■ What is being asked:
Whenever an image turns up, omit it and return the remaining data exactly.

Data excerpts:
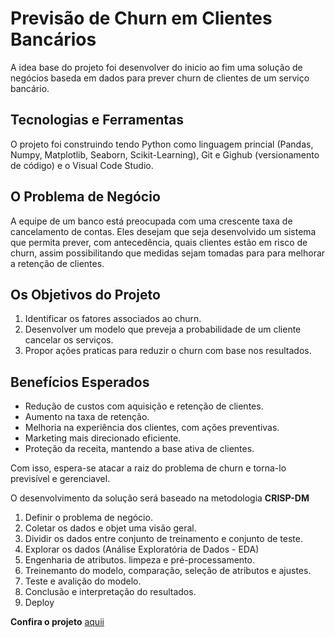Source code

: # Previsão de Churn em Clientes Bancários #
A idea base do projeto foi desenvolver do inicio ao fim uma solução de negócios baseda em dados para prever churn de clientes de um serviço bancário.

## Tecnologias e Ferramentas ##
O projeto foi construindo tendo Python como linguagem princial (Pandas, Numpy, Matplotlib, Seaborn, Scikit-Learning), Git e Gighub (versionamento de código) e o Visual Code Studio.

## O Problema de Negócio ##
A equipe de um banco está preocupada com uma crescente taxa de cancelamento de contas. Eles desejam que seja desenvolvido um sistema que permita prever, com antecedência, quais clientes estão em risco de churn, assim possibilitando que medidas sejam tomadas para para melhorar a retenção de clientes.

## Os Objetivos do Projeto ##
1. Identificar os fatores associados ao churn.
2. Desenvolver um modelo que preveja a probabilidade de um cliente cancelar os serviços.
3. Propor ações praticas para reduzir o churn com base nos resultados.

## Benefícios Esperados ##
* Redução de custos com aquisição e retenção de clientes.
* Aumento na taxa de retenção.
* Melhoria na experiência dos clientes, com ações preventivas.
* Marketing mais direcionado eficiente.
* Proteção da receita, mantendo a base ativa de clientes.

Com isso, espera-se atacar a raiz do problema de churn e torna-lo previsível e gerenciavel.

O desenvolvimento da solução será baseado na metodologia **CRISP-DM**
1. Definir o problema de negócio.
2. Coletar os dados e objet uma visão geral.
3. Dividir os dados entre conjunto de treinamento e conjunto de teste.
4. Explorar os dados (Análise Exploratória de Dados - EDA)
5. Engenharia de atributos. limpeza e pré-processamento.
6. Treinemanto do modelo, comparação, seleção de atributos e ajustes.
7. Teste e avalição do modelo.
8. Conclusão e interpretação do resultados.
9. Deploy

    
**Confira o projeto** [aquii](https://github.com/Camargo098/customer-churn-analysis/blob/main/churn-analysis.ipynb)
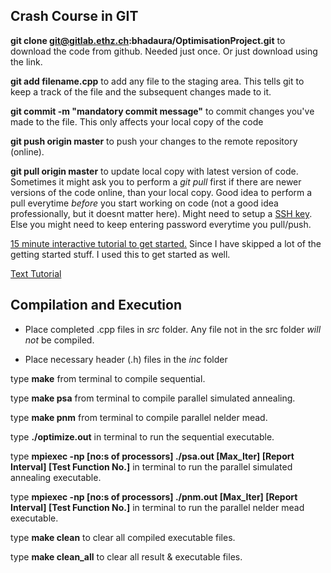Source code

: ## Crash Course in GIT 

**git clone git@gitlab.ethz.ch:bhadaura/OptimisationProject.git** to download 
the code from github. Needed just once. Or just download using the link.

**git add filename.cpp** to add any file to the staging area. This tells git to keep
a track of the file and the subsequent changes made to it. 

**git commit -m "mandatory commit message"** to commit changes you've made to the file. 
This only affects your local copy of the code

**git push origin master** to push your changes to the remote repository (online). 

**git pull origin master** to update local copy with latest version of code. 
Sometimes it might ask you to perform a *git pull* first if there are newer 
versions of the code online, than your local copy. Good idea to perform a pull 
everytime *before* you start working on code (not a good idea professionally, 
but it doesnt matter here). 
Might need to setup a [SSH key](https://gitlab.ethz.ch/profile/keys). 
Else you might need to keep entering password everytime you pull/push.   

[15 minute interactive tutorial to get started.](https://try.github.io/levels/1/challenges/1)
Since I have skipped a lot of the getting started stuff. I used this to get started as well.

[Text Tutorial](https://git-scm.com/docs/gittutorial)

## Compilation and Execution 

* Place completed .cpp files in *src* folder. Any file not in the src folder *will not* be compiled.

* Place necessary header (.h) files in the *inc* folder

type **make** from terminal to compile sequential. 

type **make psa** from terminal to compile parallel simulated annealing. 

type **make pnm** from terminal to compile parallel nelder mead. 

type **./optimize.out** in terminal to run the sequential executable. 

type **mpiexec -np [no:s of processors] ./psa.out [Max_Iter] [Report Interval] [Test Function No.]** in terminal to run the parallel simulated annealing executable. 

type **mpiexec -np [no:s of processors] ./pnm.out [Max_Iter] [Report Interval] [Test Function No.]** in terminal to run the parallel nelder mead executable. 

type **make clean** to clear all compiled executable files. 

type **make clean_all** to clear all result & executable files.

■ Task result:
Source code

: # Previsão de Churn em Clientes Bancários #
A idea base do projeto foi desenvolver do inicio ao fim uma solução de negócios baseda em dados para prever churn de clientes de um serviço bancário.

## Tecnologias e Ferramentas ##
O projeto foi construindo tendo Python como linguagem princial (Pandas, Numpy, Matplotlib, Seaborn, Scikit-Learning), Git e Gighub (versionamento de código) e o Visual Code Studio.

## O Problema de Negócio ##
A equipe de um banco está preocupada com uma crescente taxa de cancelamento de contas. Eles desejam que seja desenvolvido um sistema que permita prever, com antecedência, quais clientes estão em risco de churn, assim possibilitando que medidas sejam tomadas para para melhorar a retenção de clientes.

## Os Objetivos do Projeto ##
1. Identificar os fatores associados ao churn.
2. Desenvolver um modelo que preveja a probabilidade de um cliente cancelar os serviços.
3. Propor ações praticas para reduzir o churn com base nos resultados.

## Benefícios Esperados ##
* Redução de custos com aquisição e retenção de clientes.
* Aumento na taxa de retenção.
* Melhoria na experiência dos clientes, com ações preventivas.
* Marketing mais direcionado eficiente.
* Proteção da receita, mantendo a base ativa de clientes.

Com isso, espera-se atacar a raiz do problema de churn e torna-lo previsível e gerenciavel.

O desenvolvimento da solução será baseado na metodologia **CRISP-DM**
1. Definir o problema de negócio.
2. Coletar os dados e objet uma visão geral.
3. Dividir os dados entre conjunto de treinamento e conjunto de teste.
4. Explorar os dados (Análise Exploratória de Dados - EDA)
5. Engenharia de atributos. limpeza e pré-processamento.
6. Treinemanto do modelo, comparação, seleção de atributos e ajustes.
7. Teste e avalição do modelo.
8. Conclusão e interpretação do resultados.
9. Deploy

    
**Confira o projeto** [aquii](https://github.com/Camargo098/customer-churn-analysis/blob/main/churn-analysis.ipynb)
Source code

: ## Crash Course in GIT 

**git clone git@gitlab.ethz.ch:bhadaura/OptimisationProject.git** to download 
the code from github. Needed just once. Or just download using the link.

**git add filename.cpp** to add any file to the staging area. This tells git to keep
a track of the file and the subsequent changes made to it. 

**git commit -m "mandatory commit message"** to commit changes you've made to the file. 
This only affects your local copy of the code

**git push origin master** to push your changes to the remote repository (online). 

**git pull origin master** to update local copy with latest version of code. 
Sometimes it might ask you to perform a *git pull* first if there are newer 
versions of the code online, than your local copy. Good idea to perform a pull 
everytime *before* you start working on code (not a good idea professionally, 
but it doesnt matter here). 
Might need to setup a [SSH key](https://gitlab.ethz.ch/profile/keys). 
Else you might need to keep entering password everytime you pull/push.   

[15 minute interactive tutorial to get started.](https://try.github.io/levels/1/challenges/1)
Since I have skipped a lot of the getting started stuff. I used this to get started as well.

[Text Tutorial](https://git-scm.com/docs/gittutorial)

## Compilation and Execution 

* Place completed .cpp files in *src* folder. Any file not in the src folder *will not* be compiled.

* Place necessary header (.h) files in the *inc* folder

type **make** from terminal to compile sequential. 

type **make psa** from terminal to compile parallel simulated annealing. 

type **make pnm** from terminal to compile parallel nelder mead. 

type **./optimize.out** in terminal to run the sequential executable. 

type **mpiexec -np [no:s of processors] ./psa.out [Max_Iter] [Report Interval] [Test Function No.]** in terminal to run the parallel simulated annealing executable. 

type **mpiexec -np [no:s of processors] ./pnm.out [Max_Iter] [Report Interval] [Test Function No.]** in terminal to run the parallel nelder mead executable. 

type **make clean** to clear all compiled executable files. 

type **make clean_all** to clear all result & executable files.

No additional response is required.